Le valli ladine dolomitiche, insieme al Trentino e all'Alto Adige, passarono definitivamente all'Italia con il trattato di St. Germain, firmato il 10 settembre 1919. Questa fu la conclusione della guerra sul piano politico, ma sul piano dei sentimenti e delle idee non fu così semplice mutare da un giorno all'altro stato d'appartenenza, sistema amministrativo, socio-economico e culturale. Fu un trauma, una cesura violenta col passato, una fonte di risentimenti, di nostalgia e di rimpianti, di tentativi di cambiare le regole stabilite dai trattati e contemporaneamente di salvaguardare l'identità della propria comunità che si sentiva minacciata da quell'annessione non desiderata.

La guerra 1914-18 assurse perciò a mito nel ricordo popolare ladino, come estrema ed inutile difesa contro l'invasore proveniente da Sud. Ma se la figura del combattente ladino-tirolese emerge spesso idealizzata nelle memorie postume, è ancora altrettanto vivo il ricordo dell'inutile sofferenza patita: esodo di profughi, internamenti, accuse e sospetti, fame e stenti accomunano le popolazioni ladine agli altri popoli europei coinvolti nel conflitto.

 

 

La memoria di quella guerra

 

La memoria della prima guerra è molto sfaccettata e complessa.
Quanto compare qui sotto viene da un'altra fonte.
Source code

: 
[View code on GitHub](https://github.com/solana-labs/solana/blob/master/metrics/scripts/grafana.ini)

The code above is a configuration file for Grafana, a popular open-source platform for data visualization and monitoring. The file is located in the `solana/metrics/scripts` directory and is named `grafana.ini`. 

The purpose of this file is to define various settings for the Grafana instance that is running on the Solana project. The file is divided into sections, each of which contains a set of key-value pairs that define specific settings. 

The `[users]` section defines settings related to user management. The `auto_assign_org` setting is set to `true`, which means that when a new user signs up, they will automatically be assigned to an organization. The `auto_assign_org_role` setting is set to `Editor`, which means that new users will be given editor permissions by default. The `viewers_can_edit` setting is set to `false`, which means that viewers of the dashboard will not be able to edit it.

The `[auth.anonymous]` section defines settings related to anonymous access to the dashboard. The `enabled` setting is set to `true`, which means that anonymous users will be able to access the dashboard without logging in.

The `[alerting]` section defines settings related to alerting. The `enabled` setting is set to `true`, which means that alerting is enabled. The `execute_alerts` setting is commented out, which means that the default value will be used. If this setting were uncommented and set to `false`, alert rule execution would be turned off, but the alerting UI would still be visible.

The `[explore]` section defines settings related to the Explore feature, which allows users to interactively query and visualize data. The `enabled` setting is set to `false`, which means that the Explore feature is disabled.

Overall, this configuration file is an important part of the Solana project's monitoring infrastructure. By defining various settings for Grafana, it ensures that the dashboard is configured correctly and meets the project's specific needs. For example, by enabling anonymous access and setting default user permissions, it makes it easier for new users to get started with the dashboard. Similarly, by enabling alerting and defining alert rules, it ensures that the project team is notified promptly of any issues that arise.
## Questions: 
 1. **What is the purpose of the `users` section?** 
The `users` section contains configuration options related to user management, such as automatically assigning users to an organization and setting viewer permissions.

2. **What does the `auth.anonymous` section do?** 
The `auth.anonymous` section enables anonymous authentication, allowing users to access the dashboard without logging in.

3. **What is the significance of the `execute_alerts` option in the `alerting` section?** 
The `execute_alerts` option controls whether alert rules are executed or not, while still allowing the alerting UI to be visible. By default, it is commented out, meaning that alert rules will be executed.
Da un lato c'è l'esigenza da parte degli stati di rendere il ricordo accettabile di dare una giustificazione al massacro ordinato e compiuto: ecco allora il mito del soldato valoroso che ha combattuto ed è morto per la patria; ecco allora i monumenti ai caduti che ne esaltano l'eroismo e ne propiziano la resurrezione. Alla prosopopea del monumento fanno da contrasto i mille piccoli cimiteri disseminati qua e là, in ogni dove, durante la guerra: ovunque semplici croci, con un nome.

Dall'altro lato c'è la memoria più intima del soldato, in sé inenarrabile, incomunicabile, talmente altra che non era possibile trasmetterla a chi la guerra non l'aveva vissuta. Ma il reduce infine rompe il silenzio, anche se il ricordo raccontato non può coincidere con l'esperienza vissuta: ed ecco i diari, le testimonianze, che possono essere intesi come tentativo di esorcizzare quell'esperienza indicibile, di liberarsi finalmente da essa esternandola e chiamando gli altri a parteciparvi.